Similarly one might be able to treat an Array like a Hash as in eval %{ instance_of_array['instance_of_string_representation_of_a_fixnum'] }, such as with:

a = [ 1, 2 ]
a['0']
=> 1

There's no great call for the immediately above I would think, but if I implemented one then I would implement the other also, simply for the purposes of symmetry. I'm not even sure there is any need for either, such that I may be trying to achieve the unnecessary?...

" How would this even work?
     For instance:

hash = { 0 => 'a', 1 => 'b', 'c' => 'd' }

# for me, this prints 'a', 'd', 'b', in that order...
hash.each { |k,e| puts e }

puts hash[1] # what will this print?

     There's no way to tell whether the last line of this code is trying to
access the second element of the hash or the one that maps to the Fixnum
1..."

I was aware of the ambiguity of this and that it might more reasonably mean to access the whole pair, rather than the value.

Perhaps it WOULD be better if were to be the other way?:

h = {:a => 'a', :b => 'b'}
=> {:a => 'a', :b => 'b'}

h[0]
=> {:a => 'a'}

h[[0]]
=> 'a'

In that way you're not required to know the key.
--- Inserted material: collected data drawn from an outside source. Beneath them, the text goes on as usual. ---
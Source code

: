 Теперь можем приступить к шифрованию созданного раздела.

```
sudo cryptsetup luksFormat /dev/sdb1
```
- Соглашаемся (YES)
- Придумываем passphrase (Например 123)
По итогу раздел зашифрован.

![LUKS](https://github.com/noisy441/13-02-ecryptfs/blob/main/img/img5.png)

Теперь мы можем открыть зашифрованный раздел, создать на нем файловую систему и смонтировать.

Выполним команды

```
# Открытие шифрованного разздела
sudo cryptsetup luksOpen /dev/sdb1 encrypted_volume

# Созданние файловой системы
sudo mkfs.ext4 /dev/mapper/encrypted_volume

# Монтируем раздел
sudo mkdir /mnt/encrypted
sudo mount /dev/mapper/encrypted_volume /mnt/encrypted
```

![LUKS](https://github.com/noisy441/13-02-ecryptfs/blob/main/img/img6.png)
The reference is positional and not a reference to an index, by virtue of the double brackets.

The suggested preferred nomenclature of [:a => 'a', :b => 'b'] is inconsistent with the literal instantiation of an empty array a = . Is it an associative array or is it an array? Or is it immaterial until key-value pairs start to appear?

As before, I'm thinking out aloud. You know, pondering.

thoran@thoran.com wrote:

<thoran / thoran.com> wrote in message

[snippage]

As before, I'm thinking out aloud. You know, pondering.

This is very interesting, but in the long run I don't see it
as being the "right" way. Not if the new class is to be
hash-like (and especially not if we're talking about changing
Hash's behavior, which I think most people are against anyway).